# The renaissance in film photography goes on



## Fred von den Berg (Jan 28, 2018)

This article is from _The Guardian_ newspaper in Britain, where, it seems, film is not just holding on:

Back to the darkroom: young fans reject digital to revive classic film camera


----------



## cgw (Jan 28, 2018)

Not again...Articles like this recall the title of Errol Morris's book, "Believing is Seeing."
Buried deep in the Reflex Kickstarter page is their "production" schedule--fall 2018...maybe. So many 35mm cameras of all flavors, shapes and varieties kicking around sorta beg the question: why? So tired of the vinyl analogy. I can still get film and processing, so obviously it's still being consumed and produced in numbers sufficient to keep it on the shelves. That's all that matters. Somehow, though, I've yet to see a "revival" on the scale these articles report but never document.


----------



## Fred von den Berg (Jan 28, 2018)

^


cgw said:


> So many 35mm cameras of all flavors, shapes and varieties kicking around sorta beg the question: why?



Lots of second hand cars out there, so why buy a new one? As the article mentions, using film isn't only a matter of nostalgia, it's appealing to both older as well as newer photographers, so those who have experience of film as well as those newly discovering this medium. I think the point is that the group involved want to produce a now camera for the now film users.

On that point, the camera does admittedly look a little retro.


----------



## Ysarex (Jan 28, 2018)

It would be nice to see continued production of new film cameras. Pushing film photography into an exclusively used camera market feels kind of like driving in Cuba. So it's encouraging that someone is thinking about it. Now we need someone competent to think about it. These folks have made a *huge glaring* design error with this camera and if they can't fix it then this camera is a bust. In the transition from the 1960s to the 1970s we saw the advance in SLR design include open aperture metering. In the 1950s we got the light meter built into the camera and by the early 1960s that meter was linked to the shutter and f/stop controls on the camera -- turn the shutter knob and the meter readout changed, turn the f/stop ring and the meter readout changed. But in earliest implementations of a linked metering system the f/stop had to be set to the taking aperture to meter. This was stopped down metering. The huge design advance in the 1960s was allowing the meter to function with the aperture held fully open and then stopping down to the taking f/stop only at the instant of exposure. Anybody who remembers the little pin sticking out of the back of M42 mount lenses understands. You need to both focus and compose with the lens wide open -- you can't do those two things with the lens stopped down to the taking aperture. We called that design advance open aperture metering. Try photographing a sporting event in which you first have to focus the lens and compose the shot. Then push a button to force the aperture to close down so you can meter the scene and then finally with the aperture stopped down take the photo. That's how this camera works, which is to say it doesn't.
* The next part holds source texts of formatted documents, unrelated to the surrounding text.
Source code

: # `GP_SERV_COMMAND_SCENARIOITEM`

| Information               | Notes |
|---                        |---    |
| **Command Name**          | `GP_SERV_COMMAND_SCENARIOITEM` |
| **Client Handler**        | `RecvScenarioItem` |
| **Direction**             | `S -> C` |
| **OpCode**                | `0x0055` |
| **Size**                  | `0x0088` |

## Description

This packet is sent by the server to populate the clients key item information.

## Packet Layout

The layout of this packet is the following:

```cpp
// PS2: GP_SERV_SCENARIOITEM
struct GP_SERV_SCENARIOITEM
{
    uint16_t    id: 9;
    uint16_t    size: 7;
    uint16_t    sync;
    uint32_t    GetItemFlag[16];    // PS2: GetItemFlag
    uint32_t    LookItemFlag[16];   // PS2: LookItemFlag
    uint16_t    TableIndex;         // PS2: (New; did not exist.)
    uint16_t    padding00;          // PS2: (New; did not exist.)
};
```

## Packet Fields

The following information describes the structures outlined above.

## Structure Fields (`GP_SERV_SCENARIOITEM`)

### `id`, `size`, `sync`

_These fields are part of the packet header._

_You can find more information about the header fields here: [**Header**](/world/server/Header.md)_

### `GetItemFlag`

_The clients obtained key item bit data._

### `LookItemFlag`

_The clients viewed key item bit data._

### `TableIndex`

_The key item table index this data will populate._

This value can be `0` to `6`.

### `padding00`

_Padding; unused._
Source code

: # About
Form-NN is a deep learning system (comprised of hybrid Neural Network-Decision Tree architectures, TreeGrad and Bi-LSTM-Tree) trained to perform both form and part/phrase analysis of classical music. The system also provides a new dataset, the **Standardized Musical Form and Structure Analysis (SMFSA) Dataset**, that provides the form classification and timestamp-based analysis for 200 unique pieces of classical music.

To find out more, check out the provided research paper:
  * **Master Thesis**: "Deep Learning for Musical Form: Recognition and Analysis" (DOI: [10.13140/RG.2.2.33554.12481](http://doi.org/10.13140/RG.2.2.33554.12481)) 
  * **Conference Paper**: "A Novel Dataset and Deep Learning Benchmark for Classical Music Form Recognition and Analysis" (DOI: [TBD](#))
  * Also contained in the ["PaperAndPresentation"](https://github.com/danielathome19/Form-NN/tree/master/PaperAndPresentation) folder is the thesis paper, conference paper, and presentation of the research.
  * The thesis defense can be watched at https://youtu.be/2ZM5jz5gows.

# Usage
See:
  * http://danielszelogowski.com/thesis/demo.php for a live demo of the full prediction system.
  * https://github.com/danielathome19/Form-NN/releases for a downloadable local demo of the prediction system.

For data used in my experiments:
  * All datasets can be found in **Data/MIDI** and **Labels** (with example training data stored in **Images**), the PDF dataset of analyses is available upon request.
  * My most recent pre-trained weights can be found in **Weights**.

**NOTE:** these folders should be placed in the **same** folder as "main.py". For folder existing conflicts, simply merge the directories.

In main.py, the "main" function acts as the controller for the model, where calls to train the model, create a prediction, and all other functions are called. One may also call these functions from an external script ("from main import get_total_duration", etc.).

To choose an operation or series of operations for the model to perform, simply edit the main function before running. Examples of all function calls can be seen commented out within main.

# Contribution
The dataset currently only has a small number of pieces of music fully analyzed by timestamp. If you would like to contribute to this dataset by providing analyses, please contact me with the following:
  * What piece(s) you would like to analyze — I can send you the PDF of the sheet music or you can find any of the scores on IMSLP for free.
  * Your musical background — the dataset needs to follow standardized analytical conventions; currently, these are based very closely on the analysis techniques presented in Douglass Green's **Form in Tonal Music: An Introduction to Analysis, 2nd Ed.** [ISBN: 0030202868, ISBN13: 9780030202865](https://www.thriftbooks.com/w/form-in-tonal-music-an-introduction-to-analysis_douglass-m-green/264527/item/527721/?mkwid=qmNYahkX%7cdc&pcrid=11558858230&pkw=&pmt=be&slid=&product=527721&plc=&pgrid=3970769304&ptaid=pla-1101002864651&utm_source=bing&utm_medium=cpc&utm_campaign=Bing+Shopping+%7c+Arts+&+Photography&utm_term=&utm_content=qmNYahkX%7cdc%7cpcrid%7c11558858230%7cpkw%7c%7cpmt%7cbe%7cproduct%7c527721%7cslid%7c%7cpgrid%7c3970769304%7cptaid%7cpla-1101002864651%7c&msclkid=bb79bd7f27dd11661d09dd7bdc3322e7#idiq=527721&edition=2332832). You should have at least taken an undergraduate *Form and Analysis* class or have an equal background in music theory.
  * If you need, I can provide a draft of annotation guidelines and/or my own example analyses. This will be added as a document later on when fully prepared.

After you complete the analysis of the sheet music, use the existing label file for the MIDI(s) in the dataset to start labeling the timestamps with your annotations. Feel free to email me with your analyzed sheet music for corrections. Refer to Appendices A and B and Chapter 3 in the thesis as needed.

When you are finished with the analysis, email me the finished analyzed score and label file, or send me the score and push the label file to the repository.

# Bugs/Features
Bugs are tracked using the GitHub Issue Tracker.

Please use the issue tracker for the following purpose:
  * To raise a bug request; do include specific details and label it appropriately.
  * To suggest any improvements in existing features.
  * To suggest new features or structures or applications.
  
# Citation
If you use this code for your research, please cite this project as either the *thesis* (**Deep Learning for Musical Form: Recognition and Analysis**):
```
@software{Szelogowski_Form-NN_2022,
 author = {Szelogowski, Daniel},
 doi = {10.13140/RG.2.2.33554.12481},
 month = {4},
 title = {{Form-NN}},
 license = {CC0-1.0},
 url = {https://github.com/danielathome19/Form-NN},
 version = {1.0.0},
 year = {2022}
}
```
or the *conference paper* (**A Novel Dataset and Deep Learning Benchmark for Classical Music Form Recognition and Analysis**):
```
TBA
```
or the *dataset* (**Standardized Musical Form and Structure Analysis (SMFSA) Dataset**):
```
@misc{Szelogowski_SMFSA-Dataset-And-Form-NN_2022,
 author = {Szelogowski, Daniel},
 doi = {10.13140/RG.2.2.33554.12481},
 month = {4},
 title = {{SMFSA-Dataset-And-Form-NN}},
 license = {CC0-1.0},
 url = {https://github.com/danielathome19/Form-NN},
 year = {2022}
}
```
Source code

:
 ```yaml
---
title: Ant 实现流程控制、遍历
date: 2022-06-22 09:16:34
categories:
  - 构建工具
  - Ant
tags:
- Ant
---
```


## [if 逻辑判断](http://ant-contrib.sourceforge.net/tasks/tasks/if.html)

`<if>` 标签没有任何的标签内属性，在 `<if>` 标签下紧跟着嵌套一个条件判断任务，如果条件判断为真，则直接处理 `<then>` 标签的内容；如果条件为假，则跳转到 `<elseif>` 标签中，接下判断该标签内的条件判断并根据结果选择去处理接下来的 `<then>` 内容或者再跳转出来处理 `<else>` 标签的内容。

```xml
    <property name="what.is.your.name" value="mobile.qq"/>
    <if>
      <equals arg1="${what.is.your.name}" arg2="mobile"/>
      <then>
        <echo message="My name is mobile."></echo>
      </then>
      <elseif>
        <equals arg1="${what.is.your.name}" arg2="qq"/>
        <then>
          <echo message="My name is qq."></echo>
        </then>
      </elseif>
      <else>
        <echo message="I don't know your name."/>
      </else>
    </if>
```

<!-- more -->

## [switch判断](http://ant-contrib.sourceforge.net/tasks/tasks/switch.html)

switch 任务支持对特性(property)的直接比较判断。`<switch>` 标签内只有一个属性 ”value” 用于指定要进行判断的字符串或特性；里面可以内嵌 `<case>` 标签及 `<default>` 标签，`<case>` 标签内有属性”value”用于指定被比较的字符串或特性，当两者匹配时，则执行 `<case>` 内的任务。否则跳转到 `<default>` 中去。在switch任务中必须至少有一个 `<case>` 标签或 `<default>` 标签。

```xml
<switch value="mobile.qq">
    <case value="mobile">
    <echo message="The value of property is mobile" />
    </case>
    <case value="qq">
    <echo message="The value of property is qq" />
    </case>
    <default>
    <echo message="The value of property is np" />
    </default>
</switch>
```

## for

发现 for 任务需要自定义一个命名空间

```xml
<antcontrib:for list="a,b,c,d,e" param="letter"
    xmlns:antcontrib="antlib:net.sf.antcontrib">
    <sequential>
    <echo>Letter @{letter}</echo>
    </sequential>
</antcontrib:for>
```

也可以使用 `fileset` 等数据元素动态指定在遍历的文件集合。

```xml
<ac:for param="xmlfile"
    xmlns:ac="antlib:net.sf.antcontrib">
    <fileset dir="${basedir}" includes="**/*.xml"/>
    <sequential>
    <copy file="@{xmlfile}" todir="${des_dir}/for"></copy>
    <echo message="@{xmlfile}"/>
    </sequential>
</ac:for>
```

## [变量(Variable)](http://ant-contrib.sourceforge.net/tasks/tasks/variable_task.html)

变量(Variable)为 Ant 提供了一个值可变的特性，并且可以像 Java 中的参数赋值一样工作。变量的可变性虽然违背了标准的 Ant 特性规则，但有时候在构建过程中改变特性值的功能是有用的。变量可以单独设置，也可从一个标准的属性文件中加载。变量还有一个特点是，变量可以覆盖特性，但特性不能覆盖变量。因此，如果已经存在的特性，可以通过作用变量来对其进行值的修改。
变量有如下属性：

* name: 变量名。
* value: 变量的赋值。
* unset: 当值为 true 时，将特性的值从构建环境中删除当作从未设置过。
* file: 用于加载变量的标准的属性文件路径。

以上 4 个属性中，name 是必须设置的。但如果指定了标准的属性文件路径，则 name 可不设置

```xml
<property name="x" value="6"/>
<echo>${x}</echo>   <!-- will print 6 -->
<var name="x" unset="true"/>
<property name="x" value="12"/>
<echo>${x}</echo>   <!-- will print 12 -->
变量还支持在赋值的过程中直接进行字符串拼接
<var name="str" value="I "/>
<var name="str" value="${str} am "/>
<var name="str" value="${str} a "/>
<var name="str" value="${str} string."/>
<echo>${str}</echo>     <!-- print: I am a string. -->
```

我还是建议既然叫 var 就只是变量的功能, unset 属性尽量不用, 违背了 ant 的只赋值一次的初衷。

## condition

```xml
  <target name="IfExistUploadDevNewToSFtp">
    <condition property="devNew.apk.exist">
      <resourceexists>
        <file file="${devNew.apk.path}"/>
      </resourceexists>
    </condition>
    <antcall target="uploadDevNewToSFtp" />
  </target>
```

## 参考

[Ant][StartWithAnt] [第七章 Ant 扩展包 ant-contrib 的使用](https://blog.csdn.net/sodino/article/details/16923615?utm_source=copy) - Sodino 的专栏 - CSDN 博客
You could argue that it's OK to design a new film camera that's only appropriate for landscape and still life photography. Fine, then why make it 35mm. When I used to shoot landscapes with film I used bigger film. When I grabbed a 35mm camera I was headed to photograph an event -- something where the tripod wasn't going to work. Open aperture metering makes event photography work.

Joe


----------



## tirediron (Jan 28, 2018)

I can't see too many people spending $500+ on a brand new, very basic SLR when you can buy something like a lightly used F5 for <$400.  I'm sure a few people will go for it, but I don't see it attracting enough people to make a go of it.


----------



## Derrel (Jan 28, 2018)

This on-line article was easy to find on Google. It currently has 8,485 view, 2 shares, and 0 comments. 5 Best Film Cameras That You Can Purchase Brand New - ALC

I typed in "Does Nikon still make film cameras?" and the above article popped up in the search results.

So...for a "revival" or "renaissance", seems kinda' weird that out of 8,485 views, this article has 2 people sharing it. I mean, come on...that shows an exceptionally LOW level of excitement about new film cameras.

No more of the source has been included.